This article outlines our technical and organisational security measures and should be read in conjunction with our article on Website Development Lifecycle, Data Storage & Security.


1. Entrance Control 

Website data is hosted at Bytemark, please refer to their DPA for this information in relation to them as the hosting company.

Our entrance control is via our secure and manned office and all visitors are accompanies at all times.


2. System Access Control 

Website data is hosted at Bytemark, please refer to their DPA for this information  in relation to them as the hosting company.

We control our access to our website systems via passwordless SSH keys held by authorised and trained personnel. 

Additional password entry is then required to add/change/remove


3. Data Access Control 

Website data is hosted at Bytemark, please refer to their DPA for this information in relation to them as the hosting company.

We control our access to website data via passwordless SSH keys held by authorised and trained personnel. 


4. Transmission Control 

We recommend implementing HTTPS on websites to securely encrypt data during transmission over the internet, ideally 'Strict' mode & with Secure & SameSite Cookies enabled

We implement a robust SSL configuration rated A+ on Qualys SSL Labs.

We recommend implementing Content Security Policy (CSP) violation error capture using our HTTPS Reporter tool (read how to set up CSP in your REC+ site here) and also to crawl your site for mixed content using our HTTPS Checker tool.

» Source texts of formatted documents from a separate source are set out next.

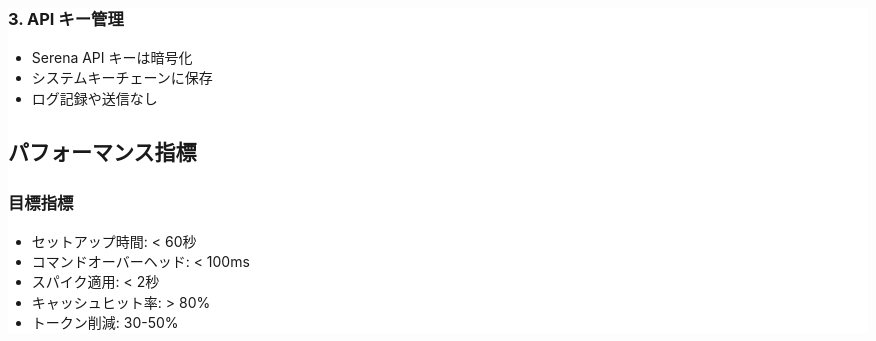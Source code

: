 ### 3. API キー管理
- Serena API キーは暗号化
- システムキーチェーンに保存
- ログ記録や送信なし

## パフォーマンス指標

### 目標指標
- セットアップ時間: < 60秒
- コマンドオーバーヘッド: < 100ms
- スパイク適用: < 2秒
- キャッシュヒット率: > 80%
- トークン削減: 30-50%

We recommend implementing Cloudflare's Content Delivery Network (CDN) for an additional security layer. Contact us for advice on this and you can read about changing DNS settings here.


5. Data Entry Control 

The Data Controller (i.e. the website owner / administrators) will ensure they have mapped their overall data entry points for both administrators and website users and who can access data, and thereby will identify which points take place on their website. 

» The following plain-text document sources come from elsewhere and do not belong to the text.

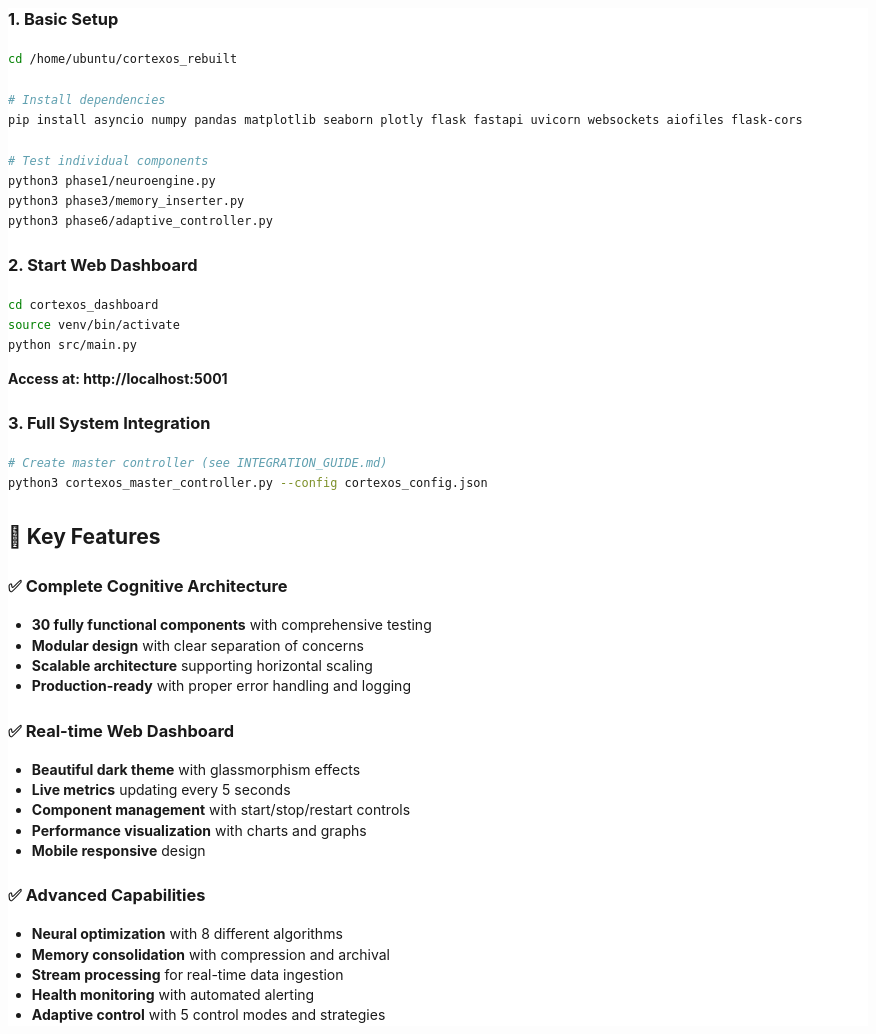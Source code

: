 ### 1. Basic Setup
```bash
cd /home/ubuntu/cortexos_rebuilt

# Install dependencies
pip install asyncio numpy pandas matplotlib seaborn plotly flask fastapi uvicorn websockets aiofiles flask-cors

# Test individual components
python3 phase1/neuroengine.py
python3 phase3/memory_inserter.py
python3 phase6/adaptive_controller.py
```

### 2. Start Web Dashboard
```bash
cd cortexos_dashboard
source venv/bin/activate
python src/main.py
```
**Access at: http://localhost:5001**

### 3. Full System Integration
```bash
# Create master controller (see INTEGRATION_GUIDE.md)
python3 cortexos_master_controller.py --config cortexos_config.json
```

## 🌟 Key Features

### ✅ Complete Cognitive Architecture
- **30 fully functional components** with comprehensive testing
- **Modular design** with clear separation of concerns
- **Scalable architecture** supporting horizontal scaling
- **Production-ready** with proper error handling and logging

### ✅ Real-time Web Dashboard
- **Beautiful dark theme** with glassmorphism effects
- **Live metrics** updating every 5 seconds
- **Component management** with start/stop/restart controls
- **Performance visualization** with charts and graphs
- **Mobile responsive** design

### ✅ Advanced Capabilities
- **Neural optimization** with 8 different algorithms
- **Memory consolidation** with compression and archival
- **Stream processing** for real-time data ingestion
- **Health monitoring** with automated alerting
- **Adaptive control** with 5 control modes and strategies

For website users, this will typically be via user forms, newsletter signups and checkout processes. Refer to our GDPR section for articles on users rights to Access, Rectification, Erasure. 

Administrators entering or accessing data on the website are controlled via system login and User Access Control permissions with auditing available for key activities.

We use rate limiting to stop malicious brute force attacks and allow administrators to be whitelisted by IP address 


6. Data Processing Control 

Refer to our GDPR section for articles on users rights to Restricted Processing, Right To Object, Data Portability, Deleting Form Data.

Within our software development cycle we follow privacy-by-design and default in relation to the GDPR.


7. Availability Control 

Website data is hosted at Bytemark, please refer to their DPA for their information and also our article on Website Data Storage & Security concerning our own measures at an REC+ application level and admin access by our support staff.

We run tools that monitor site availability, server and application performance, SSL availability, domain availability, SPF records, data storage, bandwidth usage and volumes of emails sent, DNS blacklist checks


8. Separation Control

The system architecture achieves separation of personal data and software from one and any other customer.

Our websites sit on our own dedicated servers and do not use "shared servers".

Customers can access their own data as detailed in the article The Right Of Access (User Login To View Their Data)

Data collected for different purposes, such as forms and orders, is stored and accessed separately within the system.